- **Task instructions**: Every entry below should be written out again exactly.

● ● ● ● ●

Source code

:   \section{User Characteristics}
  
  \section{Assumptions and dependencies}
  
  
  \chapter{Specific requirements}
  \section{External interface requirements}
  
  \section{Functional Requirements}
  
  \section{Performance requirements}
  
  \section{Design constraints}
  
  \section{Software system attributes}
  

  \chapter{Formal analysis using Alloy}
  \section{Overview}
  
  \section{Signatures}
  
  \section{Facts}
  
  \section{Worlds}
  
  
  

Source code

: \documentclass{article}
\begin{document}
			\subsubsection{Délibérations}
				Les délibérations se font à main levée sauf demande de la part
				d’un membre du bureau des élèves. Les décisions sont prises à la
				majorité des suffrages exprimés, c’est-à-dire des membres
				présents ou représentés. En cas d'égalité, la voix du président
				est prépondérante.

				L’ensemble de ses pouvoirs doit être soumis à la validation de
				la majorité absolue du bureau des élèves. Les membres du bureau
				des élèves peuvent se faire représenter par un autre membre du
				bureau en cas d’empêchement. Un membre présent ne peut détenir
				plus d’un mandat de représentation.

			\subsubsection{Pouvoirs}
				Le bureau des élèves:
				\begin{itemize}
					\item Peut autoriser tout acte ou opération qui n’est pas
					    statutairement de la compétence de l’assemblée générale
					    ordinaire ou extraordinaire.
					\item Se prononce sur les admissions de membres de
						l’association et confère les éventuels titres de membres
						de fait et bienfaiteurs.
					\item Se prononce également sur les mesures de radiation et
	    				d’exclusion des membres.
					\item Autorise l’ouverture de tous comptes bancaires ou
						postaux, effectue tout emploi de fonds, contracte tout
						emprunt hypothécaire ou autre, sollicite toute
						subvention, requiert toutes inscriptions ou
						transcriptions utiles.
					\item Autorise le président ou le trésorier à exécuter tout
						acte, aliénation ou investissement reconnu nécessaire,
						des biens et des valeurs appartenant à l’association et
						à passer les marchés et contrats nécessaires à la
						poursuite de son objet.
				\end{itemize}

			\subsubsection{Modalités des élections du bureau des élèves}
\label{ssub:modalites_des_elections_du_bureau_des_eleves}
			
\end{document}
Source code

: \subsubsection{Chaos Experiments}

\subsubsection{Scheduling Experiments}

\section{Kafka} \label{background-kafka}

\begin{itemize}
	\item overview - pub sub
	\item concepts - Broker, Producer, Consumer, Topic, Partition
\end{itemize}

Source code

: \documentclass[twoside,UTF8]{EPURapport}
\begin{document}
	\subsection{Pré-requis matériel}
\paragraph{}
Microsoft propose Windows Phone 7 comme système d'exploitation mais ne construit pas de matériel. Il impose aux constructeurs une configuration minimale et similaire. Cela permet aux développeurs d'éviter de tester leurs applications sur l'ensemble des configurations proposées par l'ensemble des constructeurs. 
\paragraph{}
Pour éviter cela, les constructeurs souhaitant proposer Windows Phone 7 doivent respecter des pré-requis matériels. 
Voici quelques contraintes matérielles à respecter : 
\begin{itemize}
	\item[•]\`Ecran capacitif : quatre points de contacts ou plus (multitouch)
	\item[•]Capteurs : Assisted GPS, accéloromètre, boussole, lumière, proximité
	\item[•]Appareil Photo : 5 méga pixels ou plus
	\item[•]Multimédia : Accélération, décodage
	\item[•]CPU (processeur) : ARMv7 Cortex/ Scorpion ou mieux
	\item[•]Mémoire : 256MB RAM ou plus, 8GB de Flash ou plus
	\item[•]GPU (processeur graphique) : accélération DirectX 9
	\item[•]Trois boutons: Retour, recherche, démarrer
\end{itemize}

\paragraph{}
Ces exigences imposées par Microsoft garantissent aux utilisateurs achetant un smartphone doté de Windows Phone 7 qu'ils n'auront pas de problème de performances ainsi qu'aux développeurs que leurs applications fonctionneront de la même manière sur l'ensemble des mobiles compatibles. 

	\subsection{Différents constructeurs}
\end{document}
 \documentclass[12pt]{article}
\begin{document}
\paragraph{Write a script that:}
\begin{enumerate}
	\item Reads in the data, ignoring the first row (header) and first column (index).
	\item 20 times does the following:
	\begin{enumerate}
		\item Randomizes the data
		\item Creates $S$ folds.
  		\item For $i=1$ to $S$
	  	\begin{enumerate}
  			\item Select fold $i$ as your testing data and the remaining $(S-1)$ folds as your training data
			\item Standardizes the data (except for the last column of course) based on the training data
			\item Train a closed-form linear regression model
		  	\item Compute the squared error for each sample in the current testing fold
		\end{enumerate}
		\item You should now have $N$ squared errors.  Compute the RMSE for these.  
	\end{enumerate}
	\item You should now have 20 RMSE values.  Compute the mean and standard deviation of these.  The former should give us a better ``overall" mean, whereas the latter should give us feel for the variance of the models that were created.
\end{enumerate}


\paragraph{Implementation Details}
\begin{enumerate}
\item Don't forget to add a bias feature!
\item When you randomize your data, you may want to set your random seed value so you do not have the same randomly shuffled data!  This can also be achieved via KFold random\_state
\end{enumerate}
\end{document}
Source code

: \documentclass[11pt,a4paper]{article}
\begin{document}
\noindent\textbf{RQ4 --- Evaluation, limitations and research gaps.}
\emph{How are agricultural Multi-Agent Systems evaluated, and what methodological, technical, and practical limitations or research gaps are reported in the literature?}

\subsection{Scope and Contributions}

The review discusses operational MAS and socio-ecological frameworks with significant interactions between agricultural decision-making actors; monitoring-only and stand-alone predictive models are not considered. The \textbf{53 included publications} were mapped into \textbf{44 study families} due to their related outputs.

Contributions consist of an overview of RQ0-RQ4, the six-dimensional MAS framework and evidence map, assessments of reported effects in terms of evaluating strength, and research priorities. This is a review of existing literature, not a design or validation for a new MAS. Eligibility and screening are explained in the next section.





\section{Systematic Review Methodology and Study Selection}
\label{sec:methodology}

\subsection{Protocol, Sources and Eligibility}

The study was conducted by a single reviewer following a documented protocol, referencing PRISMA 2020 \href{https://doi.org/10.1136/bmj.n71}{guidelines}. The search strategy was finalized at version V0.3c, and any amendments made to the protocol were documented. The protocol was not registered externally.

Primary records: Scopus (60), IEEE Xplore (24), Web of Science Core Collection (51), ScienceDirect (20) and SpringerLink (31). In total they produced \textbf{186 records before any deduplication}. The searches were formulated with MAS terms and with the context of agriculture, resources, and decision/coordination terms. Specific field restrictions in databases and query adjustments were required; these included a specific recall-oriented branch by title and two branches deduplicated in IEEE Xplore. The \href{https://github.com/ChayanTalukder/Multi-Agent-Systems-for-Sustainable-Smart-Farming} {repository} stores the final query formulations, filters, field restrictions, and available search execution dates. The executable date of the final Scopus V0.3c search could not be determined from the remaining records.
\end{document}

● ● ● ● ●

- **Output for this task**:
Source code

:   \section{User Characteristics}
  
  \section{Assumptions and dependencies}
  
  
  \chapter{Specific requirements}
  \section{External interface requirements}
  
  \section{Functional Requirements}
  
  \section{Performance requirements}
  
  \section{Design constraints}
  
  \section{Software system attributes}
  

  \chapter{Formal analysis using Alloy}
  \section{Overview}
  
  \section{Signatures}
  
  \section{Facts}
  
  \section{Worlds}
  
  
  

Source code

: \documentclass{article}
\begin{document}
			\subsubsection{Délibérations}
				Les délibérations se font à main levée sauf demande de la part
				d’un membre du bureau des élèves. Les décisions sont prises à la
				majorité des suffrages exprimés, c’est-à-dire des membres
				présents ou représentés. En cas d'égalité, la voix du président
				est prépondérante.

				L’ensemble de ses pouvoirs doit être soumis à la validation de
				la majorité absolue du bureau des élèves. Les membres du bureau
				des élèves peuvent se faire représenter par un autre membre du
				bureau en cas d’empêchement. Un membre présent ne peut détenir
				plus d’un mandat de représentation.

			\subsubsection{Pouvoirs}
				Le bureau des élèves:
				\begin{itemize}
					\item Peut autoriser tout acte ou opération qui n’est pas
					    statutairement de la compétence de l’assemblée générale
					    ordinaire ou extraordinaire.
					\item Se prononce sur les admissions de membres de
						l’association et confère les éventuels titres de membres
						de fait et bienfaiteurs.
					\item Se prononce également sur les mesures de radiation et
	    				d’exclusion des membres.
					\item Autorise l’ouverture de tous comptes bancaires ou
						postaux, effectue tout emploi de fonds, contracte tout
						emprunt hypothécaire ou autre, sollicite toute
						subvention, requiert toutes inscriptions ou
						transcriptions utiles.
					\item Autorise le président ou le trésorier à exécuter tout
						acte, aliénation ou investissement reconnu nécessaire,
						des biens et des valeurs appartenant à l’association et
						à passer les marchés et contrats nécessaires à la
						poursuite de son objet.
				\end{itemize}

			\subsubsection{Modalités des élections du bureau des élèves}
\label{ssub:modalites_des_elections_du_bureau_des_eleves}
			
\end{document}
Source code

: \subsubsection{Chaos Experiments}

\subsubsection{Scheduling Experiments}

\section{Kafka} \label{background-kafka}

\begin{itemize}
	\item overview - pub sub
	\item concepts - Broker, Producer, Consumer, Topic, Partition
\end{itemize}

Source code

: \documentclass[twoside,UTF8]{EPURapport}
\begin{document}
	\subsection{Pré-requis matériel}
\paragraph{}
Microsoft propose Windows Phone 7 comme système d'exploitation mais ne construit pas de matériel. Il impose aux constructeurs une configuration minimale et similaire. Cela permet aux développeurs d'éviter de tester leurs applications sur l'ensemble des configurations proposées par l'ensemble des constructeurs. 
\paragraph{}
Pour éviter cela, les constructeurs souhaitant proposer Windows Phone 7 doivent respecter des pré-requis matériels. 
Voici quelques contraintes matérielles à respecter : 
\begin{itemize}
	\item[•]\`Ecran capacitif : quatre points de contacts ou plus (multitouch)
	\item[•]Capteurs : Assisted GPS, accéloromètre, boussole, lumière, proximité
	\item[•]Appareil Photo : 5 méga pixels ou plus
	\item[•]Multimédia : Accélération, décodage
	\item[•]CPU (processeur) : ARMv7 Cortex/ Scorpion ou mieux
	\item[•]Mémoire : 256MB RAM ou plus, 8GB de Flash ou plus
	\item[•]GPU (processeur graphique) : accélération DirectX 9
	\item[•]Trois boutons: Retour, recherche, démarrer
\end{itemize}

\paragraph{}
Ces exigences imposées par Microsoft garantissent aux utilisateurs achetant un smartphone doté de Windows Phone 7 qu'ils n'auront pas de problème de performances ainsi qu'aux développeurs que leurs applications fonctionneront de la même manière sur l'ensemble des mobiles compatibles. 

	\subsection{Différents constructeurs}
\end{document}
 \documentclass[12pt]{article}
\begin{document}
\paragraph{Write a script that:}
\begin{enumerate}
	\item Reads in the data, ignoring the first row (header) and first column (index).
	\item 20 times does the following:
	\begin{enumerate}
		\item Randomizes the data
		\item Creates $S$ folds.
  		\item For $i=1$ to $S$
	  	\begin{enumerate}
  			\item Select fold $i$ as your testing data and the remaining $(S-1)$ folds as your training data
			\item Standardizes the data (except for the last column of course) based on the training data
			\item Train a closed-form linear regression model
		  	\item Compute the squared error for each sample in the current testing fold
		\end{enumerate}
		\item You should now have $N$ squared errors.  Compute the RMSE for these.  
	\end{enumerate}
	\item You should now have 20 RMSE values.  Compute the mean and standard deviation of these.  The former should give us a better ``overall" mean, whereas the latter should give us feel for the variance of the models that were created.
\end{enumerate}


\paragraph{Implementation Details}
\begin{enumerate}
\item Don't forget to add a bias feature!
\item When you randomize your data, you may want to set your random seed value so you do not have the same randomly shuffled data!  This can also be achieved via KFold random\_state
\end{enumerate}
\end{document}
Source code

: \documentclass[11pt,a4paper]{article}
\begin{document}
\noindent\textbf{RQ4 --- Evaluation, limitations and research gaps.}
\emph{How are agricultural Multi-Agent Systems evaluated, and what methodological, technical, and practical limitations or research gaps are reported in the literature?}

\subsection{Scope and Contributions}

The review discusses operational MAS and socio-ecological frameworks with significant interactions between agricultural decision-making actors; monitoring-only and stand-alone predictive models are not considered. The \textbf{53 included publications} were mapped into \textbf{44 study families} due to their related outputs.

Contributions consist of an overview of RQ0-RQ4, the six-dimensional MAS framework and evidence map, assessments of reported effects in terms of evaluating strength, and research priorities. This is a review of existing literature, not a design or validation for a new MAS. Eligibility and screening are explained in the next section.





\section{Systematic Review Methodology and Study Selection}
\label{sec:methodology}

\subsection{Protocol, Sources and Eligibility}

The study was conducted by a single reviewer following a documented protocol, referencing PRISMA 2020 \href{https://doi.org/10.1136/bmj.n71}{guidelines}. The search strategy was finalized at version V0.3c, and any amendments made to the protocol were documented. The protocol was not registered externally.

Primary records: Scopus (60), IEEE Xplore (24), Web of Science Core Collection (51), ScienceDirect (20) and SpringerLink (31). In total they produced \textbf{186 records before any deduplication}. The searches were formulated with MAS terms and with the context of agriculture, resources, and decision/coordination terms. Specific field restrictions in databases and query adjustments were required; these included a specific recall-oriented branch by title and two branches deduplicated in IEEE Xplore. The \href{https://github.com/ChayanTalukder/Multi-Agent-Systems-for-Sustainable-Smart-Farming} {repository} stores the final query formulations, filters, field restrictions, and available search execution dates. The executable date of the final Scopus V0.3c search could not be determined from the remaining records.
\end{document}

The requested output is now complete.